Evaluation phase: The Worklet detects the OS bitness, then enumerates uninstall keys from HKLM:\SOFTWARE\Microsoft\Windows\CurrentVersion\Uninstall and HKLM:\SOFTWARE\Wow6432Node\Microsoft\Windows\CurrentVersion\Uninstall (or the single 32-bit hive on legacy systems). It compares each DisplayName against "TeamViewer" using -match, which catches TeamViewer, TeamViewer Host, and version-suffixed names such as TeamViewer 15. If a match is found, the script writes the bitness to the Activity Log and exits 1 to flag remediation. If no match is found, it exits 0 with "TeamViewer was not found. Now Exiting."

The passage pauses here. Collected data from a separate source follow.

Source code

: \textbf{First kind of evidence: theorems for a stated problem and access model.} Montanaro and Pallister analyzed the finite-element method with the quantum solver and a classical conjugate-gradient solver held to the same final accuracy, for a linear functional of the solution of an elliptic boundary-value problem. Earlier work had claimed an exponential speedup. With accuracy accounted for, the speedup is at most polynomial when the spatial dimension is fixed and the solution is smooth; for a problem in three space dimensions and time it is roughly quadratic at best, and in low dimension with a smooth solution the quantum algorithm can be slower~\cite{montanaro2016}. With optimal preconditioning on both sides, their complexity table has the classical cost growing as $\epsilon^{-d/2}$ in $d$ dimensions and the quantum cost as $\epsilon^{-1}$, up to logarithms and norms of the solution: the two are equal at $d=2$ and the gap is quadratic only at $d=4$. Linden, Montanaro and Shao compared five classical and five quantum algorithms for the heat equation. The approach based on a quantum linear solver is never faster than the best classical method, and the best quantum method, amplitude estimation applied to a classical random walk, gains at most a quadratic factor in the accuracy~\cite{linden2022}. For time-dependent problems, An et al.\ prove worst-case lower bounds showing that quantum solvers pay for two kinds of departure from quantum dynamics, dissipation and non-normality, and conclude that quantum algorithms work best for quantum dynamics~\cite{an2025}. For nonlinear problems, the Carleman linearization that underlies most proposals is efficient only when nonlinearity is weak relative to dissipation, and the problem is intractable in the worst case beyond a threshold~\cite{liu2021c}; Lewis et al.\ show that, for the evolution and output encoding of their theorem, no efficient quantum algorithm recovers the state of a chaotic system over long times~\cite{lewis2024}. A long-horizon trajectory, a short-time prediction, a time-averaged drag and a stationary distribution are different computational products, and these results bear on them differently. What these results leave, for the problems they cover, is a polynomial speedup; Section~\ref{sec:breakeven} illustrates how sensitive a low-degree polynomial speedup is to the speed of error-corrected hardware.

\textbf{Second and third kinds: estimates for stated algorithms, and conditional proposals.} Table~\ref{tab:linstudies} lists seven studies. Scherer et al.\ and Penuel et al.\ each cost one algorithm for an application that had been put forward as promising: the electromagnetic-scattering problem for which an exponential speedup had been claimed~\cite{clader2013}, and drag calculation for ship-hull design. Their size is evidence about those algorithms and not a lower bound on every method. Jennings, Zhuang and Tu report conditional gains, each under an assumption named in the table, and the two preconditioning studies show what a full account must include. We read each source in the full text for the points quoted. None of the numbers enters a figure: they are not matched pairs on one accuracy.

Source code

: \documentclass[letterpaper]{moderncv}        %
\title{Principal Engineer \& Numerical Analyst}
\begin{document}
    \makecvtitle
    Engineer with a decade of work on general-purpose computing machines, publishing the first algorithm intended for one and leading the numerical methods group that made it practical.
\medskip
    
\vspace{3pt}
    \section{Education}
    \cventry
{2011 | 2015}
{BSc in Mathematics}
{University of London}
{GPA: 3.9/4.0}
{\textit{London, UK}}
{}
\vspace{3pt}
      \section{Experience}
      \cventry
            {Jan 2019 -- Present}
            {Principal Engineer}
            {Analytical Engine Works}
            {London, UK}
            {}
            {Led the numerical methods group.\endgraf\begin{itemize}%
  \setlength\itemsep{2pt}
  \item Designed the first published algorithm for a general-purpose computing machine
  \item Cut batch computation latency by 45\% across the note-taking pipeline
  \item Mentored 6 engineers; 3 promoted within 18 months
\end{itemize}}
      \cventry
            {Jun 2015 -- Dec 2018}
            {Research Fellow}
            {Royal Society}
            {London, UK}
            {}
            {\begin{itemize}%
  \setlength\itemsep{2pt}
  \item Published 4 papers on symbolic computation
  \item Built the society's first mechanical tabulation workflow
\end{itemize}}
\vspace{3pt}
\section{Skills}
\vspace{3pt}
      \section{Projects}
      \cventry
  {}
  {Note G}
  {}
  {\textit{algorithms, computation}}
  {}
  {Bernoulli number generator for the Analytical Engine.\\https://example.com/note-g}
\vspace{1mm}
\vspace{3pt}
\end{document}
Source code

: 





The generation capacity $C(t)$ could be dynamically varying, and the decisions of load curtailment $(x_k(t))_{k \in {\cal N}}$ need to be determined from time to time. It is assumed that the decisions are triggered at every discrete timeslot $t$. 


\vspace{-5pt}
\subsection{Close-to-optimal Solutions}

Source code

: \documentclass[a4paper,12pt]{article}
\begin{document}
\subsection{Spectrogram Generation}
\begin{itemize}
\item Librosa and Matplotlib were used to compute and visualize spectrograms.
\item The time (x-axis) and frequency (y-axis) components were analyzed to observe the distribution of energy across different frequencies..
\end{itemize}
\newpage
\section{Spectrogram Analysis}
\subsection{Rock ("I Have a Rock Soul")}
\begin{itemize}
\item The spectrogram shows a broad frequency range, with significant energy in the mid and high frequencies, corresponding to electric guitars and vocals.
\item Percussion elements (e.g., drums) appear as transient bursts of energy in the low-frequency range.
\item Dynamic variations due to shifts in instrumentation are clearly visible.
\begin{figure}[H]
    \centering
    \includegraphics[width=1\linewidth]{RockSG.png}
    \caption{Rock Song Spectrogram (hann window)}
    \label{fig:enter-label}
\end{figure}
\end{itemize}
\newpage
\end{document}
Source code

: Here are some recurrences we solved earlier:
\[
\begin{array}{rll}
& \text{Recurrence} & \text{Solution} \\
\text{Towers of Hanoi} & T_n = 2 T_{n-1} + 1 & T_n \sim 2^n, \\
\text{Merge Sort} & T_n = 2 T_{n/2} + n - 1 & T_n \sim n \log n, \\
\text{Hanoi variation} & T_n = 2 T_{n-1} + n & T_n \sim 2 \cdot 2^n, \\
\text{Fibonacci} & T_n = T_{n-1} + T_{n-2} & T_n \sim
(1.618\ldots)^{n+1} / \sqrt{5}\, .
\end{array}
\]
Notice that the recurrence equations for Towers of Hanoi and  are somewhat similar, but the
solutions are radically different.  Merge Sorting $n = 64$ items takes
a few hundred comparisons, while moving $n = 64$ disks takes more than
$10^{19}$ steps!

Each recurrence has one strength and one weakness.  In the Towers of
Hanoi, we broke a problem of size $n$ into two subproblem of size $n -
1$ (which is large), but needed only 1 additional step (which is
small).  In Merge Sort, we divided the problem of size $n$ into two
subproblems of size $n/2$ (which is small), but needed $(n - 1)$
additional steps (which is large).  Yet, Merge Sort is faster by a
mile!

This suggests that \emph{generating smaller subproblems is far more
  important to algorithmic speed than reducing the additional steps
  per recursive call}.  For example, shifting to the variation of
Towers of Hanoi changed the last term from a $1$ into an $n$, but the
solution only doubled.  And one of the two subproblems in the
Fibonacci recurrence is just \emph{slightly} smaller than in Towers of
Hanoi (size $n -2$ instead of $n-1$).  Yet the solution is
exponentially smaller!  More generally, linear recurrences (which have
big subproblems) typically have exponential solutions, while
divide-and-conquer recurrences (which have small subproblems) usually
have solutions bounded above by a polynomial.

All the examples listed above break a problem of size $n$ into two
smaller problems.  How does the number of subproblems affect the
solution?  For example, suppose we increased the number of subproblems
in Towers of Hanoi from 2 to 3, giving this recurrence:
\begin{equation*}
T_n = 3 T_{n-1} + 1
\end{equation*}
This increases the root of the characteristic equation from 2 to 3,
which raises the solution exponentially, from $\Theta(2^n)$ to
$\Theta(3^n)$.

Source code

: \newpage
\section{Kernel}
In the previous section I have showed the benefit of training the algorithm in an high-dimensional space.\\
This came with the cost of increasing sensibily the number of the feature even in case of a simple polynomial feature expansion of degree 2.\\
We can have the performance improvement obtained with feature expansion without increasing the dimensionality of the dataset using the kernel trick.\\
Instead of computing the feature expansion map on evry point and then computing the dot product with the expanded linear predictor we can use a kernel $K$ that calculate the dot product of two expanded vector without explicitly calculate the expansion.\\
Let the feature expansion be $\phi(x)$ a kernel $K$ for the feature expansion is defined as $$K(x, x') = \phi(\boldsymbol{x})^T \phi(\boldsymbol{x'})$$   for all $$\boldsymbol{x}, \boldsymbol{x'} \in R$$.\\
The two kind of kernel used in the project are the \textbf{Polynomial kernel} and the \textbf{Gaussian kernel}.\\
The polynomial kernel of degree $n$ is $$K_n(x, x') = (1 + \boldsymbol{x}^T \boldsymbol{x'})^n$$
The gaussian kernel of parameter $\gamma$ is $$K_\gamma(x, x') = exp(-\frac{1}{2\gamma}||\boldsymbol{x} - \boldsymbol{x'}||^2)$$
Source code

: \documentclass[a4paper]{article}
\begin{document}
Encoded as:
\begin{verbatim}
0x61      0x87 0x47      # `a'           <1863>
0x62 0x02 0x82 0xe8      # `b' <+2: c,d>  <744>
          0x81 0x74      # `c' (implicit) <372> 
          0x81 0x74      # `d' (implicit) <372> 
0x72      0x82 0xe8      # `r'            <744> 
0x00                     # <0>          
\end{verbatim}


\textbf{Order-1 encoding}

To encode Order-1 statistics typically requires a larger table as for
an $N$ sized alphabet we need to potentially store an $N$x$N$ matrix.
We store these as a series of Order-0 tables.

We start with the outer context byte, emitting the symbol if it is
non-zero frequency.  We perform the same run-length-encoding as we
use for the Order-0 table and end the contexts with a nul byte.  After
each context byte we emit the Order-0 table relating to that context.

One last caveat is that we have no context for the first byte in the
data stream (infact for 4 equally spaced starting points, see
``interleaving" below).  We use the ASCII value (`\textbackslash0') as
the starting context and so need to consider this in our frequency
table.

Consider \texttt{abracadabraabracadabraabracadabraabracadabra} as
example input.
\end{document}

Remediation phase: The script re-runs the TeamViewerCheck function to confirm the install is still present, then relaunches itself through %SystemRoot%\sysnative\WindowsPowerShell\v1.0\powershell.exe when needed for true 64-bit registry visibility. It loops every TeamViewer entry returned by Get-ChildItem | Get-ItemProperty | Where-Object DisplayName -match. For msiexec-based UninstallString values it runs Start-Process msiexec.exe -ArgumentList "/x $PSChildName /qn /norestart" -Wait. For executable uninstallers it runs Start-Process $UninstallString -ArgumentList /S -Wait, which invokes the TeamViewer uninstall.exe silently. Exit codes 0, 1641, and 3010 are accepted as success; the PSPath of each removed entry is captured and written back to the Activity Log.
Windows 10, Windows 11, Windows Server 2016, 2019, 2022, or Windows Server 2025 endpoint with the Automox agent installed
Local administrator context for the Automox agent (the default service account already meets this) so the script can read the uninstall hives and call msiexec
PowerShell 3.0 or later (any supported version of Windows ships with a compatible PowerShell)
FixNow compatibility: trigger an ad-hoc run from the Automox console for incident-response removals rather than waiting for the next policy evaluation
Allow a reboot window where exit code 3010 is expected; some TeamViewer build variants request a reboot to complete the uninstall
Network reachability is not required because the Worklet uses the local vendor uninstaller; air-gapped endpoints are supported
After a successful run, the TeamViewer and TeamViewer Host entries are absent from HKLM:\SOFTWARE\Microsoft\Windows\CurrentVersion\Uninstall and HKLM:\SOFTWARE\Wow6432Node\Microsoft\Windows\CurrentVersion\Uninstall. The C:\Program Files (x86)\TeamViewer\ install directory is removed by the vendor uninstaller, and the TeamViewer and TeamViewer Host Windows services no longer appear in Get-Service. The Activity Log records "Uninstalled the following key: <PSPath>" for each entry that was processed, followed by "TeamViewer Uninstall Successful" and exit code 0.
Validate the result with Get-WmiObject -Class Win32_Product -Filter "Name LIKE '%TeamViewer%'" or, faster, with Get-ItemProperty HKLM:\SOFTWARE\Microsoft\Windows\CurrentVersion\Uninstall\* | Where-Object DisplayName -match TeamViewer. Both queries should return nothing on a cleaned endpoint. If the Worklet exits 1 with "TeamViewer Uninstall Failed," inspect the Activity Log for the captured msiexec or uninstall.exe exit code; the most common non-success codes are 1602 (user cancelled, rare under -qn), 1603 (fatal install error, usually a missing source MSI in C:\Windows\Installer), and 1605 (product code not installed, indicating registry orphan rows that need manual cleanup). Re-running evaluation after remediation should report "TeamViewer was not found. Now Exiting." If a subsequent evaluation again flags the endpoint, an end user has reinstalled TeamViewer and the policy is now operating as an enforcement loop.